## RECORDS FOR PROCESSING
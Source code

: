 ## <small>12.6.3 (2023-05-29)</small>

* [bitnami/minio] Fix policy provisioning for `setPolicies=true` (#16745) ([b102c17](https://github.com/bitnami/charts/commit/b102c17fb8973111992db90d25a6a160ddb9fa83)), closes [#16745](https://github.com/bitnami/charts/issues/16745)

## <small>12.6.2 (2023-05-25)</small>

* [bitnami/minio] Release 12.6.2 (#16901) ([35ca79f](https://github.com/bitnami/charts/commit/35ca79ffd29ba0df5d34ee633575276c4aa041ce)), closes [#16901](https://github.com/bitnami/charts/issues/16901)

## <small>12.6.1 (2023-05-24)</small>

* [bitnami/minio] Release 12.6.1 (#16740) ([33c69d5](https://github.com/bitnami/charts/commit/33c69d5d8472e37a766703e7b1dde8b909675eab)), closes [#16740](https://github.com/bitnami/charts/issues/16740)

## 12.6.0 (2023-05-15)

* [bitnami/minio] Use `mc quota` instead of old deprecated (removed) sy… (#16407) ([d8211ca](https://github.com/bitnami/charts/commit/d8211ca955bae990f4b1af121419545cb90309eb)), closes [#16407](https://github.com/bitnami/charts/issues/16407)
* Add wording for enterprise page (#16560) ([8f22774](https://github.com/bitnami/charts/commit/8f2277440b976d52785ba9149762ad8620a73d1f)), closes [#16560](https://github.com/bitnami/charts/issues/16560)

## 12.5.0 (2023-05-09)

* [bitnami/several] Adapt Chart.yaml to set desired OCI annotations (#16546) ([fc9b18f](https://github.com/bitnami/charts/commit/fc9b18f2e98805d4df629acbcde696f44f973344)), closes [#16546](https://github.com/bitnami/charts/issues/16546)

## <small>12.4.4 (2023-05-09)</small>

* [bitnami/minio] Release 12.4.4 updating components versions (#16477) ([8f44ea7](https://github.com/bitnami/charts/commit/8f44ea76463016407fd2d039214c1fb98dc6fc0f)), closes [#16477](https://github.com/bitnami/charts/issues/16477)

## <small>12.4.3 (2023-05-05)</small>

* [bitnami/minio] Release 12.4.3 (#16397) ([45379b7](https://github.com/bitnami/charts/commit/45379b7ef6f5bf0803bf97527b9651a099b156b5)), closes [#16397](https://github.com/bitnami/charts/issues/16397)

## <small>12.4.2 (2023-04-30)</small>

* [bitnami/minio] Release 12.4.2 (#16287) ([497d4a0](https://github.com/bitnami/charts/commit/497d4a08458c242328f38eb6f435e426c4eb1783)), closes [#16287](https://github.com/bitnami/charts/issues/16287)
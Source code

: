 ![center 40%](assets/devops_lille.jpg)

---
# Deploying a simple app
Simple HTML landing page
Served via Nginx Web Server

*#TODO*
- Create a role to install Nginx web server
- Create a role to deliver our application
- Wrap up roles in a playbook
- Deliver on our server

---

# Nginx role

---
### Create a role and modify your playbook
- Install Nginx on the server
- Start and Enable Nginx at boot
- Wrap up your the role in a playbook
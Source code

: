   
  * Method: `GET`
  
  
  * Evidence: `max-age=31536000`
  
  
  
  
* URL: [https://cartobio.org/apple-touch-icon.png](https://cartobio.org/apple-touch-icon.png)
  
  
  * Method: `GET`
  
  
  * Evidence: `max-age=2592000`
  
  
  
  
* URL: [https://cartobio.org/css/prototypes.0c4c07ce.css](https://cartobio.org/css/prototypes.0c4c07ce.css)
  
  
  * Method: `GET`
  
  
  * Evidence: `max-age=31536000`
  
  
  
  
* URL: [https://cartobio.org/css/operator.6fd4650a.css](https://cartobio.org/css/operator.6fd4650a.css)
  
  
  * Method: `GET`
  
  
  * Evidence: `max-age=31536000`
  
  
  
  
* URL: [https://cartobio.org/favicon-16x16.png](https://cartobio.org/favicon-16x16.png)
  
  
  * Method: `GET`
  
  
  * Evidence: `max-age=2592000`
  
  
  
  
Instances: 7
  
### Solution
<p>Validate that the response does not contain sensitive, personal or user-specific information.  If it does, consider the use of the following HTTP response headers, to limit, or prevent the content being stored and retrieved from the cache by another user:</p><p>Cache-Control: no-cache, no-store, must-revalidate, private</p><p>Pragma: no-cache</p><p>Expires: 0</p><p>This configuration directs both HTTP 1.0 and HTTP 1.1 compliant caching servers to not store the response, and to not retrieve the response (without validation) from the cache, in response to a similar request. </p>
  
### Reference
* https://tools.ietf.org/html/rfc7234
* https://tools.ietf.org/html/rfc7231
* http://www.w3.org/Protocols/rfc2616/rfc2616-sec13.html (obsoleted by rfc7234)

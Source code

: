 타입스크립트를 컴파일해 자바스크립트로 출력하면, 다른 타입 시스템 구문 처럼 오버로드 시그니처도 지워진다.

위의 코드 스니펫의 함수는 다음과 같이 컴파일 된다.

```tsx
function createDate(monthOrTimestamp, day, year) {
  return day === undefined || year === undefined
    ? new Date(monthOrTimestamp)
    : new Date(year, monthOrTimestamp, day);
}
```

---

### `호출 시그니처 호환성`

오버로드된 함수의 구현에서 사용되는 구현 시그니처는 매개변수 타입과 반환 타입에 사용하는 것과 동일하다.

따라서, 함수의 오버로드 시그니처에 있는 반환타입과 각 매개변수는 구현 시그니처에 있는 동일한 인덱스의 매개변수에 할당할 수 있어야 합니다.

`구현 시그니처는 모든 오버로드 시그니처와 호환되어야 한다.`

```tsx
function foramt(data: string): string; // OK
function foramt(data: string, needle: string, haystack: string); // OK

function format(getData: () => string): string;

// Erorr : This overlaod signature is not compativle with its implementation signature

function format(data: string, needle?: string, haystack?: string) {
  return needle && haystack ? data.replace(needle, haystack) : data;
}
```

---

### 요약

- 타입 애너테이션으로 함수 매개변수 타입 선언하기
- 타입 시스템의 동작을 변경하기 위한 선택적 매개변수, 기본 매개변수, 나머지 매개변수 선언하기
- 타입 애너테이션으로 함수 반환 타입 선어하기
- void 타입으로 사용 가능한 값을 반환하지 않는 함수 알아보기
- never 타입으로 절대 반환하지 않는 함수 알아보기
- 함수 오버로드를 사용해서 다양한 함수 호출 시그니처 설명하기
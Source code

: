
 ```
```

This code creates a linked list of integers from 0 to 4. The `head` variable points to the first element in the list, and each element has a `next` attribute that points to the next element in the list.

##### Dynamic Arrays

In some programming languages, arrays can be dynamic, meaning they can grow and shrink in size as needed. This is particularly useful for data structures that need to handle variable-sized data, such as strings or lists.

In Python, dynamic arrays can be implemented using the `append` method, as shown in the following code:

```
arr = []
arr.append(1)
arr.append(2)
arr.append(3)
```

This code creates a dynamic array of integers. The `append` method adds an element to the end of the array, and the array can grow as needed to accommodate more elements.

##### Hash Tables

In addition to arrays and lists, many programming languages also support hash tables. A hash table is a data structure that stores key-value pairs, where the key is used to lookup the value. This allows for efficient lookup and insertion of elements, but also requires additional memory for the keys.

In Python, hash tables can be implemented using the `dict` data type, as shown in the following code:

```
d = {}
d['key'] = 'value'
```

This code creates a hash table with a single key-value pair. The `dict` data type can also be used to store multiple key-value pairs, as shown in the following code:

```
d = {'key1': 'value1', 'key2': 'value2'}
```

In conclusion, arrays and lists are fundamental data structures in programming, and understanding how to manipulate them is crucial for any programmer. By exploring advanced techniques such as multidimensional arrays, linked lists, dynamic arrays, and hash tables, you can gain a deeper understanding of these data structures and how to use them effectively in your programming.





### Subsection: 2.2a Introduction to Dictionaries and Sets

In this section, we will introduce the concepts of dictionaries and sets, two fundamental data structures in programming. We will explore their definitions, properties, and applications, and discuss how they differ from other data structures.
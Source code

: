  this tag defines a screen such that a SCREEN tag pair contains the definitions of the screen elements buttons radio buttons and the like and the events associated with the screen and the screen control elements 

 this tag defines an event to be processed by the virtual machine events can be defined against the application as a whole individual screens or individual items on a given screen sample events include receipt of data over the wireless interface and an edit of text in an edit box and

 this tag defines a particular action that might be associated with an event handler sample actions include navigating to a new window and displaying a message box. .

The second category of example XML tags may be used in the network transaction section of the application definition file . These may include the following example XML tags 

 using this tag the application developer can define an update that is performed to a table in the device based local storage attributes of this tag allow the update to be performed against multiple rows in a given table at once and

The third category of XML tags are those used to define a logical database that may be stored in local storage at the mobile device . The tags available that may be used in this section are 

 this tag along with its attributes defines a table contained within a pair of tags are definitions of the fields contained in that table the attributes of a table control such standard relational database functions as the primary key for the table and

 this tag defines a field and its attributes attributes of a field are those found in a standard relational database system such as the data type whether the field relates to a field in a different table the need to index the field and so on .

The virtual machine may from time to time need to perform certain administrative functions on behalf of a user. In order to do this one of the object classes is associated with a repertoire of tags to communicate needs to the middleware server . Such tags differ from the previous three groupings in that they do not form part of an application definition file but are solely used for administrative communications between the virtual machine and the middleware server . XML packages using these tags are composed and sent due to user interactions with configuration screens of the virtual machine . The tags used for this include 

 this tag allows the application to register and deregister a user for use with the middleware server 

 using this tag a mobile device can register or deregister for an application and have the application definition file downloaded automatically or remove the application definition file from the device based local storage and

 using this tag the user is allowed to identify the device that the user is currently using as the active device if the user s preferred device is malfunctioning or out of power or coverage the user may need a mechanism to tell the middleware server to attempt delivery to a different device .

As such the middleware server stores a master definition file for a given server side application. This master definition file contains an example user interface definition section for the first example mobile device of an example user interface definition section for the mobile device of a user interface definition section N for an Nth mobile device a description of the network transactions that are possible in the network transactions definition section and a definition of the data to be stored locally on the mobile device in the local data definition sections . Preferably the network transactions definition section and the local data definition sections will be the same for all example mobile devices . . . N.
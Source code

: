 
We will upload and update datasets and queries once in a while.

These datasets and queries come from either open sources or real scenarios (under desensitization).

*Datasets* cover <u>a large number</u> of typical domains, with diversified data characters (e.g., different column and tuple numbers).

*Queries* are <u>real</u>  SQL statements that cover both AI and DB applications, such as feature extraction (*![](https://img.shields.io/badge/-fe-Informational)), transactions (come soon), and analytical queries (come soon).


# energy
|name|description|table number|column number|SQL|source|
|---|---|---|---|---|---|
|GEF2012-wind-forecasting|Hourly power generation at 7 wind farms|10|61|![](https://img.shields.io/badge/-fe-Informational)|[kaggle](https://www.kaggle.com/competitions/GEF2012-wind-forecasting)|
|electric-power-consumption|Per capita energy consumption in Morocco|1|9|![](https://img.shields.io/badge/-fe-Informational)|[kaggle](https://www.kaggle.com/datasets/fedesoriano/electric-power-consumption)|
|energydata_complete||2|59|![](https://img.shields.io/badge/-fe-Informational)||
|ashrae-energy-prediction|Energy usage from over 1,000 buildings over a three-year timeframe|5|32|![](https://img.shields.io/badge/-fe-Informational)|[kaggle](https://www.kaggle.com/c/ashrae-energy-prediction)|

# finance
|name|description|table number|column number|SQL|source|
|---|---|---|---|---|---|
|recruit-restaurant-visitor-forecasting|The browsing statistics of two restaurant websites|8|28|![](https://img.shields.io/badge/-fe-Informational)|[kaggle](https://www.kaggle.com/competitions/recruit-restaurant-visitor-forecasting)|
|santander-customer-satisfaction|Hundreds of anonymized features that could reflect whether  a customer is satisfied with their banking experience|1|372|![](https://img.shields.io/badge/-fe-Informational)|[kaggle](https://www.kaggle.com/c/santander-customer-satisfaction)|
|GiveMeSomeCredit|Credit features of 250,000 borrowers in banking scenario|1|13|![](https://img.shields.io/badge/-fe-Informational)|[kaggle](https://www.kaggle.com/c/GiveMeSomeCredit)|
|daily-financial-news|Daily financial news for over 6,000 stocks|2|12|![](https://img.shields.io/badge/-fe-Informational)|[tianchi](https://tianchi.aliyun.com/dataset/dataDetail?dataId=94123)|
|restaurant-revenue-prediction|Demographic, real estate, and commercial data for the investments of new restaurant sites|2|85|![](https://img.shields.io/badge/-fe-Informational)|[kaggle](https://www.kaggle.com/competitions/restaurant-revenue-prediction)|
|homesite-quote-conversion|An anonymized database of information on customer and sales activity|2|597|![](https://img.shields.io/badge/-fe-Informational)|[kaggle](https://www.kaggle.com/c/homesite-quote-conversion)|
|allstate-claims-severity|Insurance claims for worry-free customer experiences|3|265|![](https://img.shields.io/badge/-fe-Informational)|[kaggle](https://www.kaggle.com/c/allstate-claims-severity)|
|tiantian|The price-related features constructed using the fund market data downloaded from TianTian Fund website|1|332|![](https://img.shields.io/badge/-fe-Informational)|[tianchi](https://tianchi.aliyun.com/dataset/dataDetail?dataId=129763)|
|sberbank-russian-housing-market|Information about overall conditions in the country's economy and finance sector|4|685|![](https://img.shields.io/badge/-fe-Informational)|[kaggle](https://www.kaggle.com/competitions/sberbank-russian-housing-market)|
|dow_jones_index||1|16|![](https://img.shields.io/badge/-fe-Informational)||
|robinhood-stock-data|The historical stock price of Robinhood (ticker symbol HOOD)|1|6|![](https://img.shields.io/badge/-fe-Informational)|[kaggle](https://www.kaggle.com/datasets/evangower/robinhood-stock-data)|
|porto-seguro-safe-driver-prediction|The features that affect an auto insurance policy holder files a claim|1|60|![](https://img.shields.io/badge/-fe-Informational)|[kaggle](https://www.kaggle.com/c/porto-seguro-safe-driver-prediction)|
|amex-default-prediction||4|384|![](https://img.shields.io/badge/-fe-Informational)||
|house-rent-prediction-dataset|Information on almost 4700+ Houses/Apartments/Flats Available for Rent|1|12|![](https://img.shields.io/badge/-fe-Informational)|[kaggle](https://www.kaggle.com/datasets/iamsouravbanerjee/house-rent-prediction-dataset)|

## WHAT IS EXPECTED
Using only the listing above, restate exactly the lines from the line containing "[bitnami/minio] Release 12.6.1" through the line containing "## 12.6.0 (2023-05-15)", both included.

## THE ANSWER
* [bitnami/minio] Release 12.6.1 (#16740) ([33c69d5](https://github.com/bitnami/charts/commit/33c69d5d8472e37a766703e7b1dde8b909675eab)), closes [#16740](https://github.com/bitnami/charts/issues/16740)

## 12.6.0 (2023-05-15)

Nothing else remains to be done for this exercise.